- Instructions to follow
Compute how many lines in the records below contain the string "analyzes" and give that number without other output.

Document images with source code:
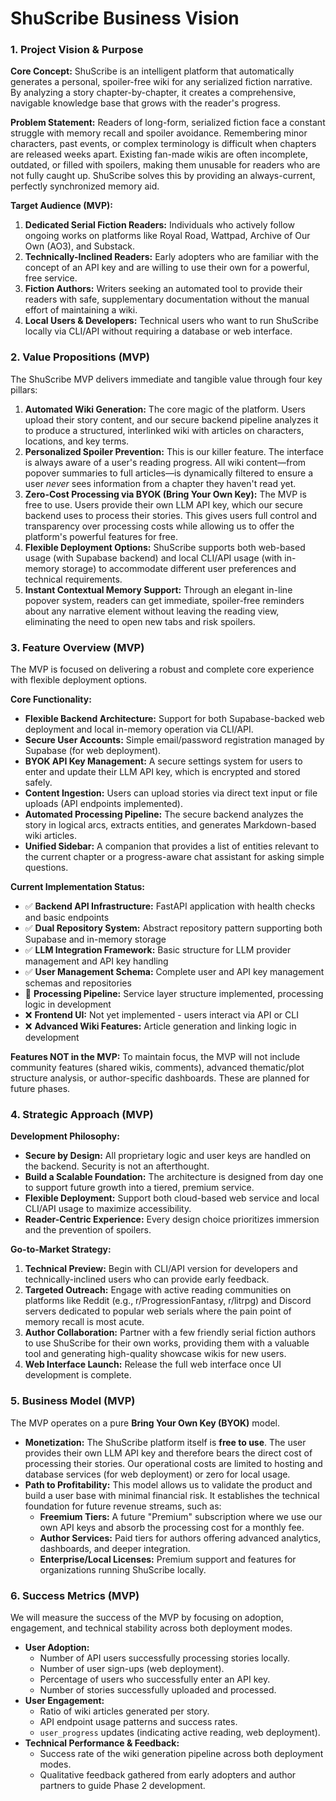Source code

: # ShuScribe Business Vision

### 1. Project Vision & Purpose

**Core Concept:** ShuScribe is an intelligent platform that automatically generates a personal, spoiler-free wiki for any serialized fiction narrative. By analyzing a story chapter-by-chapter, it creates a comprehensive, navigable knowledge base that grows with the reader's progress.

**Problem Statement:** Readers of long-form, serialized fiction face a constant struggle with memory recall and spoiler avoidance. Remembering minor characters, past events, or complex terminology is difficult when chapters are released weeks apart. Existing fan-made wikis are often incomplete, outdated, or filled with spoilers, making them unusable for readers who are not fully caught up. ShuScribe solves this by providing an always-current, perfectly synchronized memory aid.

**Target Audience (MVP):**
1.  **Dedicated Serial Fiction Readers:** Individuals who actively follow ongoing works on platforms like Royal Road, Wattpad, Archive of Our Own (AO3), and Substack.
2.  **Technically-Inclined Readers:** Early adopters who are familiar with the concept of an API key and are willing to use their own for a powerful, free service.
3.  **Fiction Authors:** Writers seeking an automated tool to provide their readers with safe, supplementary documentation without the manual effort of maintaining a wiki.
4.  **Local Users & Developers:** Technical users who want to run ShuScribe locally via CLI/API without requiring a database or web interface.

### 2. Value Propositions (MVP)

The ShuScribe MVP delivers immediate and tangible value through four key pillars:

1.  **Automated Wiki Generation:** The core magic of the platform. Users upload their story content, and our secure backend pipeline analyzes it to produce a structured, interlinked wiki with articles on characters, locations, and key terms.
2.  **Personalized Spoiler Prevention:** This is our killer feature. The interface is always aware of a user's reading progress. All wiki content—from popover summaries to full articles—is dynamically filtered to ensure a user *never* sees information from a chapter they haven't read yet.
3.  **Zero-Cost Processing via BYOK (Bring Your Own Key):** The MVP is free to use. Users provide their own LLM API key, which our secure backend uses to process their stories. This gives users full control and transparency over processing costs while allowing us to offer the platform's powerful features for free.
4.  **Flexible Deployment Options:** ShuScribe supports both web-based usage (with Supabase backend) and local CLI/API usage (with in-memory storage) to accommodate different user preferences and technical requirements.
5.  **Instant Contextual Memory Support:** Through an elegant in-line popover system, readers can get immediate, spoiler-free reminders about any narrative element without leaving the reading view, eliminating the need to open new tabs and risk spoilers.

### 3. Feature Overview (MVP)

The MVP is focused on delivering a robust and complete core experience with flexible deployment options.

**Core Functionality:**
*   **Flexible Backend Architecture:** Support for both Supabase-backed web deployment and local in-memory operation via CLI/API.
*   **Secure User Accounts:** Simple email/password registration managed by Supabase (for web deployment).
*   **BYOK API Key Management:** A secure settings system for users to enter and update their LLM API key, which is encrypted and stored safely.
*   **Content Ingestion:** Users can upload stories via direct text input or file uploads (API endpoints implemented).
*   **Automated Processing Pipeline:** The secure backend analyzes the story in logical arcs, extracts entities, and generates Markdown-based wiki articles.
*   **Unified Sidebar:** A companion that provides a list of entities relevant to the current chapter or a progress-aware chat assistant for asking simple questions.

**Current Implementation Status:**
*   ✅ **Backend API Infrastructure:** FastAPI application with health checks and basic endpoints
*   ✅ **Dual Repository System:** Abstract repository pattern supporting both Supabase and in-memory storage
*   ✅ **LLM Integration Framework:** Basic structure for LLM provider management and API key handling
*   ✅ **User Management Schema:** Complete user and API key management schemas and repositories
*   🔄 **Processing Pipeline:** Service layer structure implemented, processing logic in development
*   ❌ **Frontend UI:** Not yet implemented - users interact via API or CLI
*   ❌ **Advanced Wiki Features:** Article generation and linking logic in development

**Features NOT in the MVP:**
To maintain focus, the MVP will not include community features (shared wikis, comments), advanced thematic/plot structure analysis, or author-specific dashboards. These are planned for future phases.

### 4. Strategic Approach (MVP)

**Development Philosophy:**
*   **Secure by Design:** All proprietary logic and user keys are handled on the backend. Security is not an afterthought.
*   **Build a Scalable Foundation:** The architecture is designed from day one to support future growth into a tiered, premium service.
*   **Flexible Deployment:** Support both cloud-based web service and local CLI/API usage to maximize accessibility.
*   **Reader-Centric Experience:** Every design choice prioritizes immersion and the prevention of spoilers.

**Go-to-Market Strategy:**
1.  **Technical Preview:** Begin with CLI/API version for developers and technically-inclined users who can provide early feedback.
2.  **Targeted Outreach:** Engage with active reading communities on platforms like Reddit (e.g., r/ProgressionFantasy, r/litrpg) and Discord servers dedicated to popular web serials where the pain point of memory recall is most acute.
3.  **Author Collaboration:** Partner with a few friendly serial fiction authors to use ShuScribe for their own works, providing them with a valuable tool and generating high-quality showcase wikis for new users.
4.  **Web Interface Launch:** Release the full web interface once UI development is complete.

### 5. Business Model (MVP)

The MVP operates on a pure **Bring Your Own Key (BYOK)** model.

*   **Monetization:** The ShuScribe platform itself is **free to use**. The user provides their own LLM API key and therefore bears the direct cost of processing their stories. Our operational costs are limited to hosting and database services (for web deployment) or zero for local usage.
*   **Path to Profitability:** This model allows us to validate the product and build a user base with minimal financial risk. It establishes the technical foundation for future revenue streams, such as:
    *   **Freemium Tiers:** A future "Premium" subscription where we use our own API keys and absorb the processing cost for a monthly fee.
    *   **Author Services:** Paid tiers for authors offering advanced analytics, dashboards, and deeper integration.
    *   **Enterprise/Local Licenses:** Premium support and features for organizations running ShuScribe locally.

### 6. Success Metrics (MVP)

We will measure the success of the MVP by focusing on adoption, engagement, and technical stability across both deployment modes.

*   **User Adoption:**
    *   Number of API users successfully processing stories locally.
    *   Number of user sign-ups (web deployment).
    *   Percentage of users who successfully enter an API key.
    *   Number of stories successfully uploaded and processed.
*   **User Engagement:**
    *   Ratio of wiki articles generated per story.
    *   API endpoint usage patterns and success rates.
    *   `user_progress` updates (indicating active reading, web deployment).
*   **Technical Performance & Feedback:**
    *   Success rate of the wiki generation pipeline across both deployment modes.
    *   Qualitative feedback gathered from early adopters and author partners to guide Phase 2 development.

- Solved exercise
2